Further thoughts on Parashat Mishpatim

by John J. Parsons
www.hebrew4christians.com

The "silver rule" of Torah may be stated as, "Do not do to others as you would not have them do to you," (i.e., "do no harm"), whereas the "golden rule" may be stated positively as, "Do to others as they would have done to them" (i.e., "do the good"). Both principles are based on the concept of reciprocity: How you treat others affects who you are, and vice-versa, and therefore we see the centrality of respecting ourselves, of regarding ourselves as redeemable, lovable, and so on. "You shall not wrong or oppress a stranger, for you were strangers in the land of Egypt" (Exod. 22:20), and this includes the stranger you make of yourself; the parts of yourself you hide away from consciousness. Moral reality is grounded in empathy, or the exercise of sympathetic imagination... "Give and it shall be given back to you." Put yourself in the place of the other - the stranger, the outsider, the lost child - and remember the pain you experienced when you were an outsider, isolated and excluded... As we recognize the value, dignity, and worth of others, so we will find it within our own hearts, and this enables us to see more of the good. The measure you use will be measured back to you (Luke 6:38).

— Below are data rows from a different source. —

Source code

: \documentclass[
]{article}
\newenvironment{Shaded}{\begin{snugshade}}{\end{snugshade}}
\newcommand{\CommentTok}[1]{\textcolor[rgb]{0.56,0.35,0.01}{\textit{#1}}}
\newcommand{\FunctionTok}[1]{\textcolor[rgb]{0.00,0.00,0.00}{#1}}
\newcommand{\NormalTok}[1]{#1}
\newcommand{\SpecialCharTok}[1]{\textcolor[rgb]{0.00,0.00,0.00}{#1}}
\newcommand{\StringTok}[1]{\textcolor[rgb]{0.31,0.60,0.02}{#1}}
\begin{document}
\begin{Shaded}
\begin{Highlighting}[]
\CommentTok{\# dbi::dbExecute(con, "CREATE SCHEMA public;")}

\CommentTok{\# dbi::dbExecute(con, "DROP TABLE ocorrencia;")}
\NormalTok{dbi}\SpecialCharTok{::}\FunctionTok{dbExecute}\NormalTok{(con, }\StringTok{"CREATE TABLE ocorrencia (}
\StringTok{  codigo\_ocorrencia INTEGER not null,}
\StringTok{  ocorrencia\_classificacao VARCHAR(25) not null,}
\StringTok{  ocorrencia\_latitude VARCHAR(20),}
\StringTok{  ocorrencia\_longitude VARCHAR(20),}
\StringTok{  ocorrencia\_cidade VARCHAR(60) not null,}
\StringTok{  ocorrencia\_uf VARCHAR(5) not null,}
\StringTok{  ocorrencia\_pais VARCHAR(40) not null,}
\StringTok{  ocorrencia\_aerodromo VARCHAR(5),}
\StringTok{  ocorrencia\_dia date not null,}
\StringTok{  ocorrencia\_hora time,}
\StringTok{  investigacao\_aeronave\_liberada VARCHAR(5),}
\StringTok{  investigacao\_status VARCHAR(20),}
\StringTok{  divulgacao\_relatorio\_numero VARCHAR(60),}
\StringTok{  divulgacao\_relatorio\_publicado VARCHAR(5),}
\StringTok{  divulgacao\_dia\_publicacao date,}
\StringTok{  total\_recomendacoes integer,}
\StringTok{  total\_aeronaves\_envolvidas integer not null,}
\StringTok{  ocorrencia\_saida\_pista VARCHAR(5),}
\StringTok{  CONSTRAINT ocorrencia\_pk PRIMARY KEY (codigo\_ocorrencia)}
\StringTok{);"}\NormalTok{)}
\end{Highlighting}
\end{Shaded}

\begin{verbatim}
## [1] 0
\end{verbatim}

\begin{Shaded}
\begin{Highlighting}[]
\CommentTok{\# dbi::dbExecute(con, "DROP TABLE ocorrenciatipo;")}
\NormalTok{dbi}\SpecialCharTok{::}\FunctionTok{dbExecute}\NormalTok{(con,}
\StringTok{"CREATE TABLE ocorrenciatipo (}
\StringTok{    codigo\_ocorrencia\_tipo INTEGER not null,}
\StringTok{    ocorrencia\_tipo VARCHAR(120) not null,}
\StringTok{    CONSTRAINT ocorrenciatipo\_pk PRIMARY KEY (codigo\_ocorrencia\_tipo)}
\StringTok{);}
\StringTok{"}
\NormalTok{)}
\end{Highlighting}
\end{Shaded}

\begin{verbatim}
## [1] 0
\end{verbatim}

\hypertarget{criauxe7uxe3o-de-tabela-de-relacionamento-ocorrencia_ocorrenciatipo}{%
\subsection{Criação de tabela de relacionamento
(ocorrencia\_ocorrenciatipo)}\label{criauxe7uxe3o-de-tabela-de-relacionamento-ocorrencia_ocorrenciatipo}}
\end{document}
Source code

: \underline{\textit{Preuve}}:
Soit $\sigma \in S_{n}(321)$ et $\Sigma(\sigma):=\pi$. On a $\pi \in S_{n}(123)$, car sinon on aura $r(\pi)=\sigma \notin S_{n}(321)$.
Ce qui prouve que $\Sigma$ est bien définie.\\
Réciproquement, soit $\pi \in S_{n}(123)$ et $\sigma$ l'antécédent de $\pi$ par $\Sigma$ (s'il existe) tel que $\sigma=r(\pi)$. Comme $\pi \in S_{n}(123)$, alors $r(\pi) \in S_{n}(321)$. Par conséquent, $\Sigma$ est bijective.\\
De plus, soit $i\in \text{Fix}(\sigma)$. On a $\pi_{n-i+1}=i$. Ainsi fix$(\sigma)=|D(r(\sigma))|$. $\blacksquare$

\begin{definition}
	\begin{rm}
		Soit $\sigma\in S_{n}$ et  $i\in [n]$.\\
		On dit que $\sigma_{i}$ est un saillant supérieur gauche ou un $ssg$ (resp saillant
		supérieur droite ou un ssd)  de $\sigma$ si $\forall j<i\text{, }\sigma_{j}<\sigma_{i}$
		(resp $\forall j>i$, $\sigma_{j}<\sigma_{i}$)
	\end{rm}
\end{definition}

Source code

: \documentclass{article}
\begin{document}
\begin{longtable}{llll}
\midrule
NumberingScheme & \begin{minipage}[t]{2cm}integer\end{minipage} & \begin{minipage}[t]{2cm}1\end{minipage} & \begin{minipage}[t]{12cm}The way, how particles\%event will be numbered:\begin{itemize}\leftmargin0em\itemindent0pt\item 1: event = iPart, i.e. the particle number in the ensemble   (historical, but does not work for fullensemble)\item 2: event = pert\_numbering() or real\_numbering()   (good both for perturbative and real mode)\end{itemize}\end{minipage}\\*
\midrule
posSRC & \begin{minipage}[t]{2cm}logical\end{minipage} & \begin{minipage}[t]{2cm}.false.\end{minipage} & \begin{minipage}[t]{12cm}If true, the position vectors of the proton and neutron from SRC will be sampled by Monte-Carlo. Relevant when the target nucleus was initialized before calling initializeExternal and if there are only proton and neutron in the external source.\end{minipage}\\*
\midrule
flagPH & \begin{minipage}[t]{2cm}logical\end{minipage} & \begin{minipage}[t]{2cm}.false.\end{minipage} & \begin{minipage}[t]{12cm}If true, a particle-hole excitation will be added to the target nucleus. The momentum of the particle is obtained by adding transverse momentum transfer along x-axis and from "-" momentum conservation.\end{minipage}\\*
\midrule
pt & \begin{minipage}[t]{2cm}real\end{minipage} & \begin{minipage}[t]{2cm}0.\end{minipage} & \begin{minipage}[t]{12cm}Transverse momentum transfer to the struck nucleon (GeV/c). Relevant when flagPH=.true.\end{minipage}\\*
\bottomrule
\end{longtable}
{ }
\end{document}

There is an old Chassidic story of two men sitting and enjoying a drink together.  One of them then says to the other, "You know, you're my best friend. I really love you, brother!" The other man responds, "Oh yeah?  If you really love me, tell me where I hurt..."

The point of this simple story is that we can't really say we love someone without taking the time to know them -- and that means knowing how they suffer. Most of us are suffering, of course, but are we able to transcend our own pain to genuinely empathize with others? Conversely, how many people do we trust enough to to confide our own pains and heartaches?  The Law of Messiah (תוֹרת המשׁיח) is to bear one another's burdens (τα βαρη, "weights," Gal. 6:2), and that means making ourselves vulnerable -- and making room inside our hearts for the vulnerability of others.  James tells us that personal healing comes from confessing outwardly (εξομολογεισθε) our sins (τας αμαρτιας) to one another so that we may be healed (James 5:16). Of course it's humbling to share our sins, our failures, and our hurts to another, but without an audience for the inner voice of our pain, we suffer all the more... "We are only as sick as the secrets we keep."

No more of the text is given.